▶ **EXERCISE OBJECTIVE**
Beginning with the line that has "- when an app", please write out each remaining line of the listing below, word for word.

▶ **INPUT DATA**
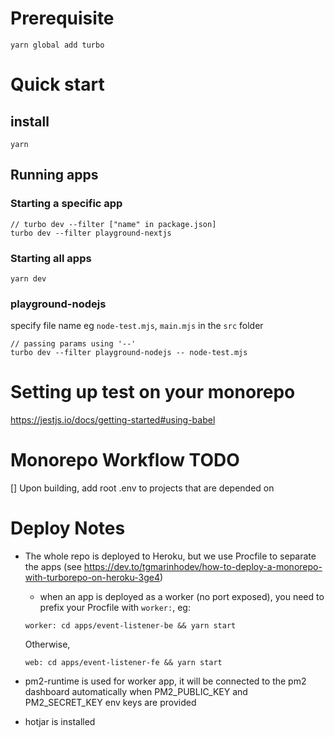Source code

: # Prerequisite

```
yarn global add turbo
```

# Quick start

## install

```
yarn
```

## Running apps

### Starting a specific app

```
// turbo dev --filter ["name" in package.json]
turbo dev --filter playground-nextjs
```

### Starting all apps

```
yarn dev
```

### playground-nodejs

specify file name eg `node-test.mjs`, `main.mjs` in the `src` folder

```
// passing params using '--' 
turbo dev --filter playground-nodejs -- node-test.mjs
```

# Setting up test on your monorepo

https://jestjs.io/docs/getting-started#using-babel

# Monorepo Workflow TODO

[] Upon building, add root .env to projects that are depended on

# Deploy Notes

- The whole repo is deployed to Heroku, but we use Procfile to separate the apps (see https://dev.to/tgmarinhodev/how-to-deploy-a-monorepo-with-turborepo-on-heroku-3ge4)

    - when an app is deployed as a worker (no port exposed), you need to prefix your Procfile with `worker:`, eg:

    ```
    worker: cd apps/event-listener-be && yarn start
    ```

    Otherwise,

    ```
    web: cd apps/event-listener-fe && yarn start
    ```


- pm2-runtime is used for worker app, it will be connected to the pm2 dashboard automatically when PM2_PUBLIC_KEY and PM2_SECRET_KEY env keys are provided

- hotjar is installed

▶ **SOLUTION TO THIS TASK**
    - when an app is deployed as a worker (no port exposed), you need to prefix your Procfile with `worker:`, eg:

    ```
    worker: cd apps/event-listener-be && yarn start
    ```

    Otherwise,

    ```
    web: cd apps/event-listener-fe && yarn start
    ```


- pm2-runtime is used for worker app, it will be connected to the pm2 dashboard automatically when PM2_PUBLIC_KEY and PM2_SECRET_KEY env keys are provided

- hotjar is installed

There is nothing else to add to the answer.